Amy: ethical web principles, privacy principles are our way of having opinions on this

Hadley: referring back to these as authoritive documents is helpful

Tess: what differentiates w3c from other standards bodies? There are many SDOs which are value neutral places where companies can show up and hand them money and get specifications out. There's no vetting of what kind of work happens or holding it to any standards. W3C is not that place. It has never been value neutral, we're getting better at expressing those values. It's not a place without scope. In this case,it's in scope, but not within our values align

Martin: disagreements - do we have to resolve, or can we accept it? In this case we can say we don't have to worry about this - the fight can continue, but outside of w3c

Hadley: the progression of these reviews has been frustrating. Practically what can we do?

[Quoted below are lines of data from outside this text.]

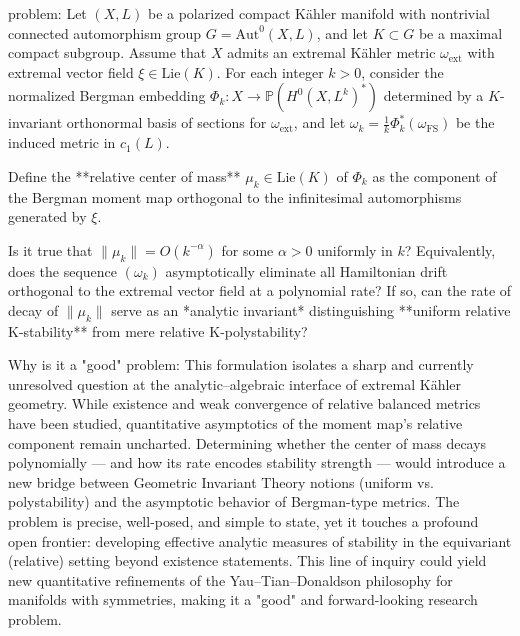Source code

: problem:  
Let \((X,L)\) be a polarized compact Kähler manifold with nontrivial connected automorphism group \(G = \mathrm{Aut}^0(X,L)\), and let \(K \subset G\) be a maximal compact subgroup. Assume that \(X\) admits an extremal Kähler metric \(\omega_{\mathrm{ext}}\) with extremal vector field \(\xi \in \mathrm{Lie}(K)\). For each integer \(k>0\), consider the normalized Bergman embedding \(\Phi_k: X \to \mathbb{P}(H^0(X,L^k)^*)\) determined by a \(K\)-invariant orthonormal basis of sections for \(\omega_{\mathrm{ext}}\), and let \(\omega_k = \frac{1}{k}\Phi_k^*(\omega_{\mathrm{FS}})\) be the induced metric in \(c_1(L)\).  

Define the **relative center of mass** \(\mu_k \in \mathrm{Lie}(K)\) of \(\Phi_k\) as the component of the Bergman moment map orthogonal to the infinitesimal automorphisms generated by \(\xi\).  

Is it true that \(\|\mu_k\| = O(k^{-\alpha})\) for some \(\alpha>0\) uniformly in \(k\)? Equivalently, does the sequence \((\omega_k)\) asymptotically eliminate all Hamiltonian drift orthogonal to the extremal vector field at a polynomial rate?  
If so, can the rate of decay of \(\|\mu_k\|\) serve as an *analytic invariant* distinguishing **uniform relative K-stability** from mere relative K-polystability?  

Why is it a "good" problem:  
This formulation isolates a sharp and currently unresolved question at the analytic–algebraic interface of extremal Kähler geometry. While existence and weak convergence of relative balanced metrics have been studied, quantitative asymptotics of the moment map’s relative component remain uncharted. Determining whether the center of mass decays polynomially — and how its rate encodes stability strength — would introduce a new bridge between Geometric Invariant Theory notions (uniform vs. polystability) and the asymptotic behavior of Bergman-type metrics. The problem is precise, well-posed, and simple to state, yet it touches a profound open frontier: developing effective analytic measures of stability in the equivariant (relative) setting beyond existence statements. This line of inquiry could yield new quantitative refinements of the Yau–Tian–Donaldson philosophy for manifolds with symmetries, making it a "good" and forward-looking research problem.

Tess: risk of losing wider interaction with google...

Martin: propose we just close it linking back to Amy's first reivew

Amy: +1

Martin: let's discuss in plenary

Matthew: what are the effects on the platform for any of these outcomes?

Amy: impossible to know

Discussed Feb 1, 2024 (See Github)

Martin: is there much more that needs to be said

Dan: the last substantive update was about putting topics behind the attestation mechanism. Jeffrey points out that our previous review focuses on UI

Martin: a lot of attention has been paid to how google is planning to harvest topics, and that is not part of the api surface. We're being asked to ignore the fact the browser will harvest the information about what the user is interested in and only focus on the api surface

Dan: that is an implication.. I don't agree we should be solely reviewing the api in isolation

Martin: the nature of the information it provides and who provides it is a core part of the capability

Dan: is there more to say since June?

Martin: I don't think so

Amy: don't think so

Tess: could we say something like while we still think this isn't something we should add to the platform we can see that you've improved it since they first brought it to us? They're trying to mitigate?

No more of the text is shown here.